Polygraph is a program that automatically generates signatures for Polymorphic worms; that are worms that change (obfuscate) their appearance from time to time between attacks. Existing worm blocking solutions (before 2005) assumes that worms have the same content from time to time. Thus it is easy to automatically generate signatures (simple single strings of bytes) that filter out worms. However, this assumption does not apply for polymorphic worms.

Since however, the polymorphic worms are targeting specific vulnerabilities some of the payload must be same between all worms, so Polygraph collects suspicious and innocuous payloads, classified using a simple flow classifier, and then extract content signatures from them. Instead of just extracting one single string of bytes, as in previous algorithms, Polygraph extracts sets of byte sequences.

The extracted byte sequences are used in three different ways for detecting worms :

  • All byte sequences must be present in payload to indicate an worm
  • All byte sequences must be present in correct order to indicate an worm
  • All byte sequences are weighed together using a Naïve Bayes Classifier:
    1. A byte sequence has probability being in a worm or not: P(seq | worm) and P(seq | ~worm)
    2. A score is computed for a payload being a worm were {seq} means all sequences in a payload: score = P({seq} | worm) / P({seq} | ~worm)
    3. Then the score is compared to a threshold and if true, the payload is believed to be an worm: score > tau
To handle the case that there are more than one type of polymorphic worms among the suspicious payloads, Polygraph uses hierarchical clustering of the byte sequences of the payloads. The sequences are merged into clusters by minimizing the false positives tested of the innocuous payloads.

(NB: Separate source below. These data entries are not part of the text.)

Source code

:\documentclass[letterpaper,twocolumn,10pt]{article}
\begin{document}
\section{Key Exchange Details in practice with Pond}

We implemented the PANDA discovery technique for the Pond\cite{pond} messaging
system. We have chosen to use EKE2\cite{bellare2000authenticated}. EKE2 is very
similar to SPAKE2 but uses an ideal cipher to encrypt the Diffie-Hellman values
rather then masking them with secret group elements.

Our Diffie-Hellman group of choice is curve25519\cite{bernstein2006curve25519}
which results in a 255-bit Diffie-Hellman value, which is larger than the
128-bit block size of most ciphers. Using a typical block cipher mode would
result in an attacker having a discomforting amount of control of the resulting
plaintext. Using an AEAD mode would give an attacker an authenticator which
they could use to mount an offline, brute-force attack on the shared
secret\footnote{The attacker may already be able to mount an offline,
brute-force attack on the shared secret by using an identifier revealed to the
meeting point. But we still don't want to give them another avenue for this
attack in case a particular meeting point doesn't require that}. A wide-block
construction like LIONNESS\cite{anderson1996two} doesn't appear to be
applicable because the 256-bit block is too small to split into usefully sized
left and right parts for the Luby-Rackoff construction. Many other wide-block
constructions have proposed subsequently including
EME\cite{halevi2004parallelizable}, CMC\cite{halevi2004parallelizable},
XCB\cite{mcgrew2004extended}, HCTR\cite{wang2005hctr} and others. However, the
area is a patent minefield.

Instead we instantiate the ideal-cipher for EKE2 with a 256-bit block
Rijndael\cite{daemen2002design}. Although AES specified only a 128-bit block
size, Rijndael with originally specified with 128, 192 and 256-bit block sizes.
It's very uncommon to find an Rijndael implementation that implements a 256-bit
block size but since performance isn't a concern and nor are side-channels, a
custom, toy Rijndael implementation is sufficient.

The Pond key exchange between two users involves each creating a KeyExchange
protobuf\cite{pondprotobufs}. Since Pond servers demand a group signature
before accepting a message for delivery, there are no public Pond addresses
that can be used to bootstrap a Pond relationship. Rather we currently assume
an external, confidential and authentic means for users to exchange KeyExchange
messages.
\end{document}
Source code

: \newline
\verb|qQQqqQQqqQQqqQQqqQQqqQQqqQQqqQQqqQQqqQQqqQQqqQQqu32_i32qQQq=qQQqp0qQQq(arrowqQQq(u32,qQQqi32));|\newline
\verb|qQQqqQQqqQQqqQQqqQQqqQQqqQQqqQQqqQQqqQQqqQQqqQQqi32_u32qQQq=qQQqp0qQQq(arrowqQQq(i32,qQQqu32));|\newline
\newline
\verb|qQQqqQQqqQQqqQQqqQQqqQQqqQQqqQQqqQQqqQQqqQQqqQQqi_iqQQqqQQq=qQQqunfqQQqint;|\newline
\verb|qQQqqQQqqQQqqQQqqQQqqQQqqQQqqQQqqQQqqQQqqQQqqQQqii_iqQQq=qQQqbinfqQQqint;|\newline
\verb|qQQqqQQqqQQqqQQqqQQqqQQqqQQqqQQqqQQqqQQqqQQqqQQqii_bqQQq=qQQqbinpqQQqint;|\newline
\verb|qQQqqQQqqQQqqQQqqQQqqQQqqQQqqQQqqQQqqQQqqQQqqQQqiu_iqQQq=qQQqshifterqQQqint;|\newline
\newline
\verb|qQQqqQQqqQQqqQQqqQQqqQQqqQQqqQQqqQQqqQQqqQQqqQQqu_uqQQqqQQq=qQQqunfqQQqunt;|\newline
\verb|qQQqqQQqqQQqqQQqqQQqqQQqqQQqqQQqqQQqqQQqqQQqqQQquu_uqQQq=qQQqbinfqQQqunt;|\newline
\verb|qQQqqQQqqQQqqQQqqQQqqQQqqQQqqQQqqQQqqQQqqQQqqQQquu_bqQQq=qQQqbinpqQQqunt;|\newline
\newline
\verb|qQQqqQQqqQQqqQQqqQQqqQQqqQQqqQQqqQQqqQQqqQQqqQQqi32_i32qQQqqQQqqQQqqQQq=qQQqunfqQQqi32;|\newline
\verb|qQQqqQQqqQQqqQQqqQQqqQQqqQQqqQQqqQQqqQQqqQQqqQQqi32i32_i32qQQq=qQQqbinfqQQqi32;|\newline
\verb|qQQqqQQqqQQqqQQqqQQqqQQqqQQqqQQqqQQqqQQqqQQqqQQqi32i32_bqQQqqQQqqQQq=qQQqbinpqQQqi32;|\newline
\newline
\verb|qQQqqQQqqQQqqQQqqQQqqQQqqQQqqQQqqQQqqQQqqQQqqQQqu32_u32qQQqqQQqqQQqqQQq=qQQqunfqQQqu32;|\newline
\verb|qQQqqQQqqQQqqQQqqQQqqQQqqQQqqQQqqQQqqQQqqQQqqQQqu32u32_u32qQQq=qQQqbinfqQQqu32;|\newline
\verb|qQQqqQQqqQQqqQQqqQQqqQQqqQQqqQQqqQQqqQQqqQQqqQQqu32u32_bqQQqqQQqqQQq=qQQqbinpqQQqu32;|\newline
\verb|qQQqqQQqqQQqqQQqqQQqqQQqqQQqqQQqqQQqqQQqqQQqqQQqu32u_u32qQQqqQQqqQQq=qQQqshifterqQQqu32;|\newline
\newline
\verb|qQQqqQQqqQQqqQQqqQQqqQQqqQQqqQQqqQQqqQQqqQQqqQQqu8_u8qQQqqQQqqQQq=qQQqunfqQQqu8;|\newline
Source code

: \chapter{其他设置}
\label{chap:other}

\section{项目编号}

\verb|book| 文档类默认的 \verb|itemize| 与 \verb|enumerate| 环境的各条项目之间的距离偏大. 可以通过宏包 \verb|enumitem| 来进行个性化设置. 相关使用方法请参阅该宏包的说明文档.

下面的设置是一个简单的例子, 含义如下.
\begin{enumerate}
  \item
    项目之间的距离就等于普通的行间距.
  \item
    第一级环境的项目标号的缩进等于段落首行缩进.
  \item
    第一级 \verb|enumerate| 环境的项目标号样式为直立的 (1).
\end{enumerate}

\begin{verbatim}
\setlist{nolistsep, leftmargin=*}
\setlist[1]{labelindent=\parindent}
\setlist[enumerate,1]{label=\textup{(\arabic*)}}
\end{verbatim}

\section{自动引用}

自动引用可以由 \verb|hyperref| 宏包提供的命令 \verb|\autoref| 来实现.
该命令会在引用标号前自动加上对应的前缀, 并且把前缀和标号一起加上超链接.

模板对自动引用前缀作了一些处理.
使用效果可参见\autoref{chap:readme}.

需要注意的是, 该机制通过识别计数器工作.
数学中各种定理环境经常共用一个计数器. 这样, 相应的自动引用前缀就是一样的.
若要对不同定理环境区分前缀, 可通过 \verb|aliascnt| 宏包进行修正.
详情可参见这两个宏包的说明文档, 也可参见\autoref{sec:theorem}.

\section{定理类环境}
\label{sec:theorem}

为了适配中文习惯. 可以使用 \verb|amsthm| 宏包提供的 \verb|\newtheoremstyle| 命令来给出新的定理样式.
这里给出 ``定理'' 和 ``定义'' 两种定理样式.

Comment: First of all I think this an interesting paper, since I have a background in machine learning and Bayesian learning. However, the learning algorithms could probably be improved, for instance, by applying a more fully Bayesian approach than the used Naïve Bayes Classifier.

In addition I found an interesting comment at
Mohit's security blog: IPS algorithms... that is as follows:
Most signatures in good products are vulnerability based so even if you change the attack it still gets stopped.

Thus, Polygraph might not be needed! Or what should we believe?

4 comments:

Anonymous said...

I can't comment on whether good products use vulnerability- or exploit- based signatures, but one advantage of Polygraph is that it AUTOMATICALLY generates signatures, whereas COTS products typically rely on manual generation of signatures (by human experts.) The manual generation takes significantly longer (hours to days) than the automated approaches. The faster you can get a signature out, the sooner the worm is stopped.

Tomas said...

Yes, that is true. But when creating signatures only based on exploits, we do not stop new attacks targeting the same vulnerability. However, when a vulnerability is unknown this might be a good solution.